**Task description**
Copy the lines below exactly, starting at the line that contains "Kinase's phosphorylation of" and stopping after the last line, and include no other lines.

[Saved data entries]
★ ★ ★ ★ ★

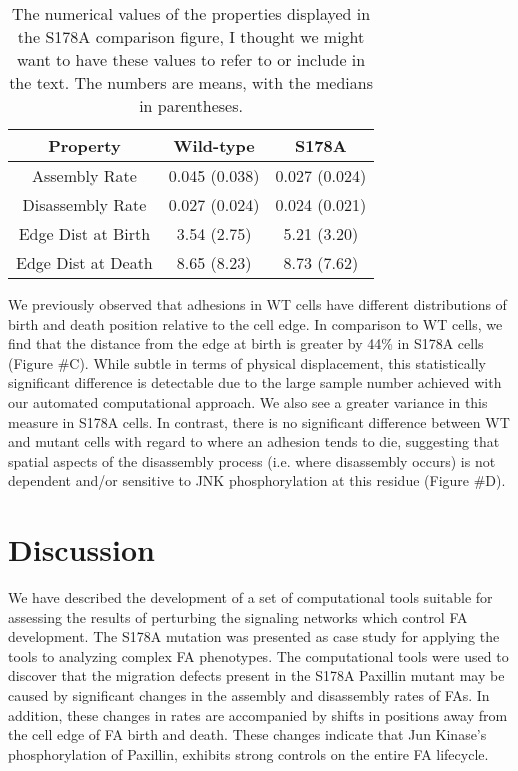 \documentclass[10pt]{article}
\begin{document}
\begin{table}
\begin{center}
\begin{tabular}[h]{c|c|c}
Property & Wild-type & S178A \\
\hline
Assembly Rate &0.045 (0.038) &0.027 (0.024)\\
Disassembly Rate &0.027 (0.024) &0.024 (0.021)\\
Edge Dist at Birth &3.54 (2.75) &5.21 (3.20)\\
Edge Dist at Death &8.65 (8.23) &8.73 (7.62)
\end{tabular}
\end{center}
\caption{The numerical values of the properties displayed in the S178A
comparison figure, I thought we might want to have these values to refer to or
include in the text. The numbers are means, with the medians in parentheses.}
\end{table}

We previously observed that adhesions in WT cells have different distributions
of birth and death position relative to the cell edge. In comparison to WT
cells, we find that the distance from the edge at birth is greater by 44\% in
S178A cells (Figure \#C). While subtle in terms of physical displacement, this
statistically significant difference is detectable due to the large sample
number achieved with our automated computational approach. We also see a greater
variance in this measure in S178A cells. In contrast, there is no significant
difference between WT and mutant cells with regard to where an adhesion tends to
die, suggesting that spatial aspects of the disassembly process (i.e. where
disassembly occurs) is not dependent and/or sensitive to JNK phosphorylation at
this residue (Figure \#D).



\section*{Discussion}

We have described the development of a set of computational tools suitable for
assessing the results of perturbing the signaling networks which control FA
development. The S178A mutation was presented as case study for applying the
tools to analyzing complex FA phenotypes. The computational tools were used to
discover that the migration defects present in the S178A Paxillin mutant may be
caused by significant changes in the assembly and disassembly rates of FAs. In
addition, these changes in rates are accompanied by shifts in positions away
from the cell edge of FA birth and death. These changes indicate that Jun
Kinase's phosphorylation of Paxillin, exhibits strong controls on the entire FA
lifecycle.
\end{document}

★ ★ ★ ★ ★

**Task result**
Kinase's phosphorylation of Paxillin, exhibits strong controls on the entire FA
lifecycle.
\end{document}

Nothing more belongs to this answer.